The last to occur in our lifetime, a rare celestial event called a transit of Venus is set to take place on Tuesday, June 5. The Oregon Observatory at Sunriver will host a free transit of Venus viewing party for this exciting occurrence.  Filtered solar telescopes and indirect viewing methods will be available for safely observing the transit.

For a $5 donation, you will also receive some special solar eclipse glasses that allow you to look at the Sun.

A transit of Venus is the observed passage of the planet Venus across the disk of the sun. It occurs when Venus, orbiting the sun “on the inside track,” catches up to and passes the slower Earth. To viewers, Venus will appear as a small dot in the foreground, making its passage (or “transit”) from left to right across the face of the sun.

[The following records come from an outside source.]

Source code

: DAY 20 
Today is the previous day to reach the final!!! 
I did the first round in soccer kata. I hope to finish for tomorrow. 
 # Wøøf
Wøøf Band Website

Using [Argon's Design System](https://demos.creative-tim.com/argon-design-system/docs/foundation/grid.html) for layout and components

The transit will commence just after 3pm when Venus appears to the east of the Sun. The greatest transit movement will occur at 6:29 p.m. when Venus appears just off-center to the right of the northern area of the sun. The sun will set at 8:55 p.m. and the transit will end at 9:44 p.m. as Venus exits to the west of the sun.

It is important to use eye protection or indirect viewing techniques when observing this transit activity. Viewers should use only an approved solar filter which blocks dangerous ultraviolet and infrared radiation as well as visible light.  Special solar viewing glasses are available.

Transits of Venus always occur in pairs that are spaced eight years apart. Each pair of occurrences is then not repeated for more than a century. For example, the last transit of Venus took place on June 8, 2004, and of course the next one will be visible this June of 2012. The previous pair of transits occurred in December, 1874 and December, 1882. After 2012, the next transits of Venus will take place in December 2117 and December 2125.

The Oregon Observatory at Sunriver is the largest non-profit, educational public viewing facility in the United States. During the past eclipse, they had more than 10 telescopes fitted with special solar filters that allowed guests to view the Sun directly and safely. Staff will be providing access to multiple telescopes again for this event. They will also be taking pictures during the event that will be available.